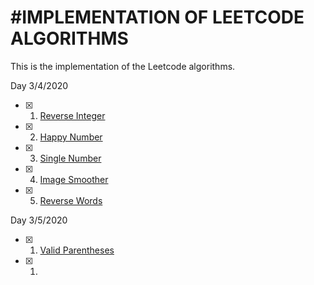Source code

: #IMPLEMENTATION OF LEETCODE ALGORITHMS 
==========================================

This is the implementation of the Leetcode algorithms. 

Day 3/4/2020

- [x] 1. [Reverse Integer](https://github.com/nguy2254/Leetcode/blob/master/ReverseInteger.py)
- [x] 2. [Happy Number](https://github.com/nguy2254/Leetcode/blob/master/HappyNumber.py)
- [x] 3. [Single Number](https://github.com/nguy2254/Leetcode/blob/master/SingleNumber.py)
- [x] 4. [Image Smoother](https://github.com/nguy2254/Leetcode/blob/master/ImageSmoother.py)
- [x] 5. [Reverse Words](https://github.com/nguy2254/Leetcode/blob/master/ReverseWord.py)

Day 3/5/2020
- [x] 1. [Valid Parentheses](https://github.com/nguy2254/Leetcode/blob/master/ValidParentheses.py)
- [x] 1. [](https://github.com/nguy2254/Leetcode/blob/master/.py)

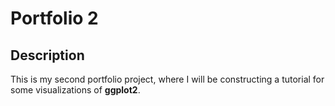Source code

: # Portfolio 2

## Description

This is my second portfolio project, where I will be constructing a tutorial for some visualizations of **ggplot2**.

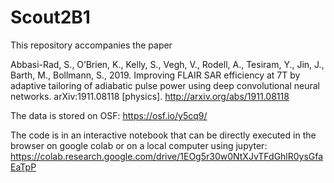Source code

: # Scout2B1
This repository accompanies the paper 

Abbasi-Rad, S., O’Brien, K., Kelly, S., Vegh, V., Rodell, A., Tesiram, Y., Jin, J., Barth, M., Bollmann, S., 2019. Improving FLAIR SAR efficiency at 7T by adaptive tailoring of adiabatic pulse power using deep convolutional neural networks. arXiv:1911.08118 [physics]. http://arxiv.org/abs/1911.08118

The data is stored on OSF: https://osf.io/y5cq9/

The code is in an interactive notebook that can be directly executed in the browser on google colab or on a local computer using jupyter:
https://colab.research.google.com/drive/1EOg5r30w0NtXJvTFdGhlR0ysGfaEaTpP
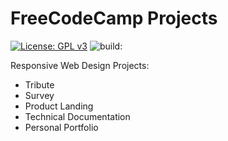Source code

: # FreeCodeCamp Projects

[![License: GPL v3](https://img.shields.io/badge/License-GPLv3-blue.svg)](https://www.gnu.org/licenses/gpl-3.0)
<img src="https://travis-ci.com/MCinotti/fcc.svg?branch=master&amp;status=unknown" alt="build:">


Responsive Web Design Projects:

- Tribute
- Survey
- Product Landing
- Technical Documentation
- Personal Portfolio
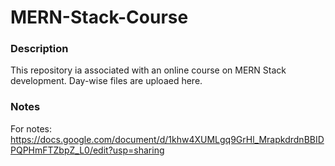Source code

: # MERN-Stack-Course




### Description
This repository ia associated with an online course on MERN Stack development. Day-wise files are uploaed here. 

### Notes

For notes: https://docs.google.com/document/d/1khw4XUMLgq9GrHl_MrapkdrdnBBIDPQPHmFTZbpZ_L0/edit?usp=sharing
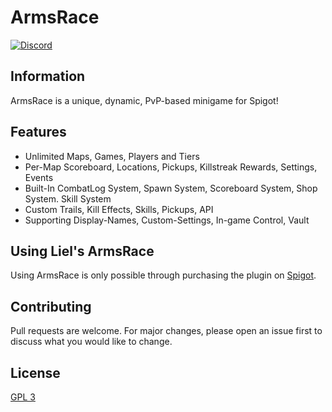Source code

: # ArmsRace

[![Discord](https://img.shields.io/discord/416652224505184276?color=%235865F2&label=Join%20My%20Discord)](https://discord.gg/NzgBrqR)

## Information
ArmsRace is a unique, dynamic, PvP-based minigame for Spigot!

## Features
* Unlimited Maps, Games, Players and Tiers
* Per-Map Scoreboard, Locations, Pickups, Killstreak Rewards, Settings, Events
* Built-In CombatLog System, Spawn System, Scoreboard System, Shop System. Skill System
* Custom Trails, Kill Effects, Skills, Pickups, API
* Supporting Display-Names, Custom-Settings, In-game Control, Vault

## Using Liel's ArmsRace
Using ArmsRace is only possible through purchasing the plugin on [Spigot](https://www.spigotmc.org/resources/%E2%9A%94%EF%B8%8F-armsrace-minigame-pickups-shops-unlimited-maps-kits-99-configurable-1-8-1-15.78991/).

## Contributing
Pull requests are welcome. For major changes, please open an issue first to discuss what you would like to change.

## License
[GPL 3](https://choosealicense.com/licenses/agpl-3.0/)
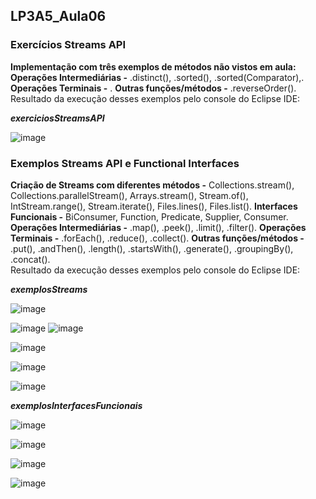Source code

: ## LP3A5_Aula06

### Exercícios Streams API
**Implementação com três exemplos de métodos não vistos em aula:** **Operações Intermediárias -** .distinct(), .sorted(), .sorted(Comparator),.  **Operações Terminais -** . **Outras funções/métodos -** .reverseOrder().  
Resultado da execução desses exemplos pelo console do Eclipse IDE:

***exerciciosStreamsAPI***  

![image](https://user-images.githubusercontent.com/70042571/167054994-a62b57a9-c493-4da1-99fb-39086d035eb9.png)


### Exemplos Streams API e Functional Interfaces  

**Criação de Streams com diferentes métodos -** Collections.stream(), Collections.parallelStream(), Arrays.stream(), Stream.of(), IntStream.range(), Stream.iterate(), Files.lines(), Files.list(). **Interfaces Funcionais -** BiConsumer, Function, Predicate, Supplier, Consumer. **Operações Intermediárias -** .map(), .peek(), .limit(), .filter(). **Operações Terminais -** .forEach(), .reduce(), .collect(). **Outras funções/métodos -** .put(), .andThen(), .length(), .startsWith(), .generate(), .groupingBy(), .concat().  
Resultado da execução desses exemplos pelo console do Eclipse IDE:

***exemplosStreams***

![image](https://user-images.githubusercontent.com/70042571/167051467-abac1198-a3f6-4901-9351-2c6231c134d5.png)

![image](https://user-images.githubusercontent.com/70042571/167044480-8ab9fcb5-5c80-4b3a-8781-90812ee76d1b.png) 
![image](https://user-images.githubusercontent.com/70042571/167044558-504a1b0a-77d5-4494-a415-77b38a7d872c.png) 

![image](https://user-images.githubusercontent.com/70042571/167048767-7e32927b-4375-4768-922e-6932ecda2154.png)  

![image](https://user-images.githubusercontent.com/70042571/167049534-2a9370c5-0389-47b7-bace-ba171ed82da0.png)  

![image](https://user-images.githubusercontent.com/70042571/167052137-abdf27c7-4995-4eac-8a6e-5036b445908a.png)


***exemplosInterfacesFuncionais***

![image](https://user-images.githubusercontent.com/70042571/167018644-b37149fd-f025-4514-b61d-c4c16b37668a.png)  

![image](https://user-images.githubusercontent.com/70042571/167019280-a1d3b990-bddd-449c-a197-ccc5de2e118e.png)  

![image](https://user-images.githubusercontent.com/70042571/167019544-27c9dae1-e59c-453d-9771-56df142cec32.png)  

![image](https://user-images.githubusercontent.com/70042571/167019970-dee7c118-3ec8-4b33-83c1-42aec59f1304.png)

******

**TASK DETAILS:** Leave out the images and write out the lines above exactly, from the one with "Day 3/5/2020" up to and including the one with "This repository accompanies the paper".

**RESPONSE TO THIS TASK:**
Day 3/5/2020
- [x] 1. [Valid Parentheses](https://github.com/nguy2254/Leetcode/blob/master/ValidParentheses.py)
- [x] 1. [](https://github.com/nguy2254/Leetcode/blob/master/.py)

Source code

: # Portfolio 2

## Description

This is my second portfolio project, where I will be constructing a tutorial for some visualizations of **ggplot2**.

Source code

: # Scout2B1
This repository accompanies the paper 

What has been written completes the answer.